Eleanor Wilson’s White House Wedding

19-year-old Helena Muffly wrote exactly 100 years ago today: 

Friday, May 8, 1914:  <no entry>

Source: Library of Congress
Source: Library of Congress

Her middle-aged granddaughter’s comments 100 years later:

Grandma was probably totally exhausted as the spring cleaning and wallpapering wound down; and was too tired to write a diary entry a hundred years ago today. Hopefully she had a chance to relax a little, and maybe the wedding of the president’s daughter the previous day made her dream a little–

On May 7, 1914, Eleanor Wilson, the daughter of President Woodrow Wilson married William McAdoo. Eleanor was 24 years old, and he was a widower who was 26 years older than her. He was also the Secretary of the Treasury.

Source: Milton Evening Standard (April 19, 1914)
Source: Milton Evening Standard (April 19, 1914)

Apparently the article didn’t correctly predict how many wedding gifts the couple would receive. According to Eleanor’s 1967 obituary:

Her marriage to McAdoo drew world attention. The wedding was held in the White House, where a family friend recalled “there were rooms and rooms of gifts. It was all a mad rush, but she enjoyed it immensely.”

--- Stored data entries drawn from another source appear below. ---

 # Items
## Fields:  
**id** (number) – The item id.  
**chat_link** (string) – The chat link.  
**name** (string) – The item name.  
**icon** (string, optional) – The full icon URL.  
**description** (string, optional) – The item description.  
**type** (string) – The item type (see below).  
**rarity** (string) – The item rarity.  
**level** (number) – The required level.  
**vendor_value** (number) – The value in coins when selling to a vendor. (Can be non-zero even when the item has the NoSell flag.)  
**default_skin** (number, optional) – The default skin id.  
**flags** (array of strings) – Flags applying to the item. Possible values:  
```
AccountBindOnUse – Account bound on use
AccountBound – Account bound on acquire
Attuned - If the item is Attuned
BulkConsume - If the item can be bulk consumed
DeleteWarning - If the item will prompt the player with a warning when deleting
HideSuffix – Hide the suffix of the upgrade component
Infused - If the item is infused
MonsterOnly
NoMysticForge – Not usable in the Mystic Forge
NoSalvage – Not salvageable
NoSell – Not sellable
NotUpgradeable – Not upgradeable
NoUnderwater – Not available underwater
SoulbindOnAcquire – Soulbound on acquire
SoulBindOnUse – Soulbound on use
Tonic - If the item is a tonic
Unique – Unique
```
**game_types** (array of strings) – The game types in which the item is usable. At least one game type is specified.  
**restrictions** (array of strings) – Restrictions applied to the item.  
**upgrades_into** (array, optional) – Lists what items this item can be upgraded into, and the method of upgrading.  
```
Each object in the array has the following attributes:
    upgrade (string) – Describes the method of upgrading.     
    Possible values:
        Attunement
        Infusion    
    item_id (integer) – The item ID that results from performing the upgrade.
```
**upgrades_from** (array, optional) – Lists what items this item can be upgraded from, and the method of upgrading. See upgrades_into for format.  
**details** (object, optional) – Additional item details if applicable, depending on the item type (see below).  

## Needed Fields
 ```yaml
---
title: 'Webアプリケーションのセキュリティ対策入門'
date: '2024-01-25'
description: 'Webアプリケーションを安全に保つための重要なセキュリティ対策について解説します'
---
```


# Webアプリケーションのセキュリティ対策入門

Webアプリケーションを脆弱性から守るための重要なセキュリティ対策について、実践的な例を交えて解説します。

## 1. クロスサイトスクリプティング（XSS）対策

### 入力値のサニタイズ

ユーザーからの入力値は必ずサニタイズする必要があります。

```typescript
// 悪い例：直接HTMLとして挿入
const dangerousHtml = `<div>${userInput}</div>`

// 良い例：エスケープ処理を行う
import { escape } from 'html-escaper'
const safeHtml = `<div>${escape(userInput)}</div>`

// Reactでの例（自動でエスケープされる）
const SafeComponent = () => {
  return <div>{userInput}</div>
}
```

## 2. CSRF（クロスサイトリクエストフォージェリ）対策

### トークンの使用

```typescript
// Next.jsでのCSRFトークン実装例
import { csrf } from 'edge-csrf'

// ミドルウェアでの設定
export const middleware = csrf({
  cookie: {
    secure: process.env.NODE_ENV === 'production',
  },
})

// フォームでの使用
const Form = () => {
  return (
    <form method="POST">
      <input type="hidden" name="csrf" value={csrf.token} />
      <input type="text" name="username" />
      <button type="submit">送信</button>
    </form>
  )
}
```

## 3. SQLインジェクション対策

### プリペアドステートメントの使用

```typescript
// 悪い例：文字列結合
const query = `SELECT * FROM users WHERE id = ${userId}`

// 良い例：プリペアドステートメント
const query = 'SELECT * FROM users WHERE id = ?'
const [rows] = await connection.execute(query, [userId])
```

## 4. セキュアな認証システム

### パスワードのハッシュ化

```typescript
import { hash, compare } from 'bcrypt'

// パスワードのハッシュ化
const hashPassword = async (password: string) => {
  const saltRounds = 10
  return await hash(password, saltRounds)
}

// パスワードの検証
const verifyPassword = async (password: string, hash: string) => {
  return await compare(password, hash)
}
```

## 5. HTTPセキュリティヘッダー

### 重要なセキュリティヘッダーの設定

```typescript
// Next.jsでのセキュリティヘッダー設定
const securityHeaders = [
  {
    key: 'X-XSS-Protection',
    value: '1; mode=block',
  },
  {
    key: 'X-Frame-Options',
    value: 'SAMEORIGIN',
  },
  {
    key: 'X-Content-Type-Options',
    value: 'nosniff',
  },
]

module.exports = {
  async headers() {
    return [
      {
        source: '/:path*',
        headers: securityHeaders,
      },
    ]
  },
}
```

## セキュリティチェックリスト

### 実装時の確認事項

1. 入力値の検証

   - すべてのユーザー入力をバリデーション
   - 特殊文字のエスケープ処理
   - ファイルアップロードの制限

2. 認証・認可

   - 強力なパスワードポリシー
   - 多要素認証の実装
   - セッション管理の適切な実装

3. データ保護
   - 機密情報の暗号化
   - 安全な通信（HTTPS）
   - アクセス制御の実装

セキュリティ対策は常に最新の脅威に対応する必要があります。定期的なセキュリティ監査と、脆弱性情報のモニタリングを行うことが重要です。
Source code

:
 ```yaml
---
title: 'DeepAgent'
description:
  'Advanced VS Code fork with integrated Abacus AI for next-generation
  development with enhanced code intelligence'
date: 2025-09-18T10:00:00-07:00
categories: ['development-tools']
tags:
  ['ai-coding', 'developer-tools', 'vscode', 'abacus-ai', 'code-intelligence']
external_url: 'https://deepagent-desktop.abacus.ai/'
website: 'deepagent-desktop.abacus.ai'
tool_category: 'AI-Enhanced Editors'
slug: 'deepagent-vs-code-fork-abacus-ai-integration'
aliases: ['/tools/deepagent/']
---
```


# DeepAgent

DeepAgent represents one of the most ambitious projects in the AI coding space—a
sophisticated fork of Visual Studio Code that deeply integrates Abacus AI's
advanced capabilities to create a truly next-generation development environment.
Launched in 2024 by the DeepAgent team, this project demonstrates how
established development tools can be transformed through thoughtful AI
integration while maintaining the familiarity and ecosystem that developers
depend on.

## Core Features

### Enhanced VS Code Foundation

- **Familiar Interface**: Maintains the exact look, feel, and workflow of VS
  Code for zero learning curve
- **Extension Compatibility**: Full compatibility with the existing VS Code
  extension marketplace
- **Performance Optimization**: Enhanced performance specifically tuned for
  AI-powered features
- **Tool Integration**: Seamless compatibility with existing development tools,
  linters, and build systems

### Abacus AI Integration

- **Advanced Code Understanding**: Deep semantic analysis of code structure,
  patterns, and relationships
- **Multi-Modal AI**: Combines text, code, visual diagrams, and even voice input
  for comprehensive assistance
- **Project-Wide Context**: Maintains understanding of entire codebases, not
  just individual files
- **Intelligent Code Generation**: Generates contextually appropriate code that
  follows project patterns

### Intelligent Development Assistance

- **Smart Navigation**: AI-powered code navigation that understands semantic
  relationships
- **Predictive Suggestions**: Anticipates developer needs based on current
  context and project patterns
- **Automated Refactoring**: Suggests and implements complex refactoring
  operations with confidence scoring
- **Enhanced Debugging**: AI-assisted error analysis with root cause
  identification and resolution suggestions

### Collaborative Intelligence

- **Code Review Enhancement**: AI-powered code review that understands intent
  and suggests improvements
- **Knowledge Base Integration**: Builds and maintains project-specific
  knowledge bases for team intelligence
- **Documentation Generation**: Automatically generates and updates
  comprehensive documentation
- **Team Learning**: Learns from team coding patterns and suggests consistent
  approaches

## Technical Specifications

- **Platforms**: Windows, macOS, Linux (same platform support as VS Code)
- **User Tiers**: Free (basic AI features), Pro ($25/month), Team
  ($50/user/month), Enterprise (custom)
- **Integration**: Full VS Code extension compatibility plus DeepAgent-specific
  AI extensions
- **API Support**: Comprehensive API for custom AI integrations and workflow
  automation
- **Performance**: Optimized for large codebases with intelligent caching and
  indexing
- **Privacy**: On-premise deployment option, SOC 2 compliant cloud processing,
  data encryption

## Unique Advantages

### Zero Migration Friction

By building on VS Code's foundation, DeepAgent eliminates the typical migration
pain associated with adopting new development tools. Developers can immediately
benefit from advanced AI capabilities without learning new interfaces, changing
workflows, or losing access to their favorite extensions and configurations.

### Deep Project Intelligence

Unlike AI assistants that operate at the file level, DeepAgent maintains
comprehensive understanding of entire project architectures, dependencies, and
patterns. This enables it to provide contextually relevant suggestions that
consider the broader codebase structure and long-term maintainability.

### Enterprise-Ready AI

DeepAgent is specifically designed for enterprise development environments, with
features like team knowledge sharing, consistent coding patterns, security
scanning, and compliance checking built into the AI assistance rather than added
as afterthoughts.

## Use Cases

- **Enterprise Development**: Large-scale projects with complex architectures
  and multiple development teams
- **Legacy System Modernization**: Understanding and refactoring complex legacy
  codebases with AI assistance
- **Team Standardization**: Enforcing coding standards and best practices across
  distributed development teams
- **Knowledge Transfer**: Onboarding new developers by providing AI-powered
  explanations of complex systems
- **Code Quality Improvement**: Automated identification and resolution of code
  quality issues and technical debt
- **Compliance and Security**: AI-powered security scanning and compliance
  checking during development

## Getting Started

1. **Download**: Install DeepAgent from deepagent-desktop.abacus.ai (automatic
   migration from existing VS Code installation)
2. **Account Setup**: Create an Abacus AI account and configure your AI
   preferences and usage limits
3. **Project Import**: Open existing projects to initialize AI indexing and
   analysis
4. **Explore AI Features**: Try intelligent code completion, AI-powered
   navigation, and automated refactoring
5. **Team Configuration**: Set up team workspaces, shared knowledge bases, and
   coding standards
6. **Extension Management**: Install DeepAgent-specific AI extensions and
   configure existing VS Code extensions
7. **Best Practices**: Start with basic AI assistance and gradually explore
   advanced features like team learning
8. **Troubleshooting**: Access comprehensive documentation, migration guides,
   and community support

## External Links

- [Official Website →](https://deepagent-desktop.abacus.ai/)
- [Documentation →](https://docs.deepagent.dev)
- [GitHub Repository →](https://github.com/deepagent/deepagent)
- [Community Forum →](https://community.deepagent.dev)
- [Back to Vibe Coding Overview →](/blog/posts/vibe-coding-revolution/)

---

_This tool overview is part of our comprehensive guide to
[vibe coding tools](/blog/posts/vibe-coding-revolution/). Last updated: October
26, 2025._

An aside—Apparently even a storybook wedding doesn’t ensure long-term happiness, because the obituary continued:

The couple divorced 20 years later when McAdoo was elected U.S. senator from California and Mrs. McAdoo had to remain in California for health reasons.

8 thoughts on “Eleanor Wilson’s White House Wedding

  1. A 26 year age difference would make for a difficult marriage, I would think. But I’m all for small weddings! Some weddings seems more like staged theater productions than a simple gathering to make vows to each other.

    I have to admit that I’ve been feeling guilty knowing how much time your grandmother spent doing spring cleaning! I can’t seem to get motivated enough to roll up my sleeves and begin. They had a lot more self-discipline 100 years ago!